Work order =>
What follows is a listing. Return every line of it exactly.

Provided data =>
====
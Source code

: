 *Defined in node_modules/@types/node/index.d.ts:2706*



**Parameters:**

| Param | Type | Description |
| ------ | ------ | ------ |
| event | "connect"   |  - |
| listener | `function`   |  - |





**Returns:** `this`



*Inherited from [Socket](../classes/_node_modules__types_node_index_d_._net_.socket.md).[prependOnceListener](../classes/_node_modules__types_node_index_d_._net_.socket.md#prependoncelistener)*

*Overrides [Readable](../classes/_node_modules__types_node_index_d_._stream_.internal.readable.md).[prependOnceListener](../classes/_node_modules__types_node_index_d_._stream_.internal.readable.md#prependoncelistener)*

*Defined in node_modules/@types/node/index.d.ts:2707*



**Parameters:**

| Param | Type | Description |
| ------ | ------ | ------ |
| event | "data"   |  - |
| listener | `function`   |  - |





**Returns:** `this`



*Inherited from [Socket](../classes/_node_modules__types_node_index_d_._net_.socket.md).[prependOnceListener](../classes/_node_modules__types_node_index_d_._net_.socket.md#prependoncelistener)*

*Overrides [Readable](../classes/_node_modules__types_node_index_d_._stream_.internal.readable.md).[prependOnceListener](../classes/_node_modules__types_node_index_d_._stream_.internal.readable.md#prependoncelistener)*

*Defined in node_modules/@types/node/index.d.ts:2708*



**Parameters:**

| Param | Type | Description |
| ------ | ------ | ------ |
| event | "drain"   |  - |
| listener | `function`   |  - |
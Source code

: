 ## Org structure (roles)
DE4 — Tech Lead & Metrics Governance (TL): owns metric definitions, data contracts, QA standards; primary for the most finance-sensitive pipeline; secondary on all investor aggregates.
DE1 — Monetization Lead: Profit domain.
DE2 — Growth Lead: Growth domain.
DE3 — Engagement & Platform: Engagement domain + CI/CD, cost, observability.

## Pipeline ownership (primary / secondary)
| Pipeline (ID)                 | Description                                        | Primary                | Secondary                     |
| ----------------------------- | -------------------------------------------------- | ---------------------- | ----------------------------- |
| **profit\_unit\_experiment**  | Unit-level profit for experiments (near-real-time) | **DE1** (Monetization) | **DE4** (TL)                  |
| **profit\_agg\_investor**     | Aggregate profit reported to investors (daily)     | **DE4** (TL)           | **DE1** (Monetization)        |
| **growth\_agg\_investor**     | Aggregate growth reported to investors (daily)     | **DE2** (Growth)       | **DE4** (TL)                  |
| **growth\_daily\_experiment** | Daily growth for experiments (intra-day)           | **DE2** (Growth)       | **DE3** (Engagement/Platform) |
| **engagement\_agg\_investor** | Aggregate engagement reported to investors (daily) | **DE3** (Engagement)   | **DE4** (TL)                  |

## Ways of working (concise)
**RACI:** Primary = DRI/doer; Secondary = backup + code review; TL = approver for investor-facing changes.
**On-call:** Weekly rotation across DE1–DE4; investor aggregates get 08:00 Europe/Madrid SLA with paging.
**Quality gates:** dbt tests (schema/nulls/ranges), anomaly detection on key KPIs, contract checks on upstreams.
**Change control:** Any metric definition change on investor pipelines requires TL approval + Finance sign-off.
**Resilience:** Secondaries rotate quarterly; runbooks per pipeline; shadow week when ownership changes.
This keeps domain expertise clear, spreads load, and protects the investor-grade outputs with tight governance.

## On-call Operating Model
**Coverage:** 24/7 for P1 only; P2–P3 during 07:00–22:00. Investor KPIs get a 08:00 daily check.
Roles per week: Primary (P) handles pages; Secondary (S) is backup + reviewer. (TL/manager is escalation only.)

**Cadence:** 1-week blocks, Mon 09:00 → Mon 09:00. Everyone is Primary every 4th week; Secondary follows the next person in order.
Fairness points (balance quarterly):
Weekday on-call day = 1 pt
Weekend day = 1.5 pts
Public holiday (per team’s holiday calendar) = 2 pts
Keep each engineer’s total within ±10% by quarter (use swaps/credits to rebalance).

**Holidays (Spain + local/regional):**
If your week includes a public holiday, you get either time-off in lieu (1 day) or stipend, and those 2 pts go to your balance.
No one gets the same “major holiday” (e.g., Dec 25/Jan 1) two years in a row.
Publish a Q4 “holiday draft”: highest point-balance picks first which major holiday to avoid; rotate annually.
====
Solved exercise =>
Source code

: *Defined in node_modules/@types/node/index.d.ts:2706*



**Parameters:**

| Param | Type | Description |
| ------ | ------ | ------ |
| event | "connect"   |  - |
| listener | `function`   |  - |





**Returns:** `this`



*Inherited from [Socket](../classes/_node_modules__types_node_index_d_._net_.socket.md).[prependOnceListener](../classes/_node_modules__types_node_index_d_._net_.socket.md#prependoncelistener)*

*Overrides [Readable](../classes/_node_modules__types_node_index_d_._stream_.internal.readable.md).[prependOnceListener](../classes/_node_modules__types_node_index_d_._stream_.internal.readable.md#prependoncelistener)*

*Defined in node_modules/@types/node/index.d.ts:2707*



**Parameters:**

| Param | Type | Description |
| ------ | ------ | ------ |
| event | "data"   |  - |
| listener | `function`   |  - |





**Returns:** `this`



*Inherited from [Socket](../classes/_node_modules__types_node_index_d_._net_.socket.md).[prependOnceListener](../classes/_node_modules__types_node_index_d_._net_.socket.md#prependoncelistener)*

*Overrides [Readable](../classes/_node_modules__types_node_index_d_._stream_.internal.readable.md).[prependOnceListener](../classes/_node_modules__types_node_index_d_._stream_.internal.readable.md#prependoncelistener)*

*Defined in node_modules/@types/node/index.d.ts:2708*



**Parameters:**

| Param | Type | Description |
| ------ | ------ | ------ |
| event | "drain"   |  - |
| listener | `function`   |  - |
Source code

: ## Org structure (roles)
DE4 — Tech Lead & Metrics Governance (TL): owns metric definitions, data contracts, QA standards; primary for the most finance-sensitive pipeline; secondary on all investor aggregates.
DE1 — Monetization Lead: Profit domain.
DE2 — Growth Lead: Growth domain.
DE3 — Engagement & Platform: Engagement domain + CI/CD, cost, observability.

## Pipeline ownership (primary / secondary)
| Pipeline (ID)                 | Description                                        | Primary                | Secondary                     |
| ----------------------------- | -------------------------------------------------- | ---------------------- | ----------------------------- |
| **profit\_unit\_experiment**  | Unit-level profit for experiments (near-real-time) | **DE1** (Monetization) | **DE4** (TL)                  |
| **profit\_agg\_investor**     | Aggregate profit reported to investors (daily)     | **DE4** (TL)           | **DE1** (Monetization)        |
| **growth\_agg\_investor**     | Aggregate growth reported to investors (daily)     | **DE2** (Growth)       | **DE4** (TL)                  |
| **growth\_daily\_experiment** | Daily growth for experiments (intra-day)           | **DE2** (Growth)       | **DE3** (Engagement/Platform) |
| **engagement\_agg\_investor** | Aggregate engagement reported to investors (daily) | **DE3** (Engagement)   | **DE4** (TL)                  |

## Ways of working (concise)
**RACI:** Primary = DRI/doer; Secondary = backup + code review; TL = approver for investor-facing changes.
**On-call:** Weekly rotation across DE1–DE4; investor aggregates get 08:00 Europe/Madrid SLA with paging.
**Quality gates:** dbt tests (schema/nulls/ranges), anomaly detection on key KPIs, contract checks on upstreams.
**Change control:** Any metric definition change on investor pipelines requires TL approval + Finance sign-off.
**Resilience:** Secondaries rotate quarterly; runbooks per pipeline; shadow week when ownership changes.
This keeps domain expertise clear, spreads load, and protects the investor-grade outputs with tight governance.

## On-call Operating Model
**Coverage:** 24/7 for P1 only; P2–P3 during 07:00–22:00. Investor KPIs get a 08:00 daily check.
Roles per week: Primary (P) handles pages; Secondary (S) is backup + reviewer. (TL/manager is escalation only.)

**Cadence:** 1-week blocks, Mon 09:00 → Mon 09:00. Everyone is Primary every 4th week; Secondary follows the next person in order.
Fairness points (balance quarterly):
Weekday on-call day = 1 pt
Weekend day = 1.5 pts
Public holiday (per team’s holiday calendar) = 2 pts
Keep each engineer’s total within ±10% by quarter (use swaps/credits to rebalance).

**Holidays (Spain + local/regional):**
If your week includes a public holiday, you get either time-off in lieu (1 day) or stipend, and those 2 pts go to your balance.
No one gets the same “major holiday” (e.g., Dec 25/Jan 1) two years in a row.
Publish a Q4 “holiday draft”: highest point-balance picks first which major holiday to avoid; rotate annually.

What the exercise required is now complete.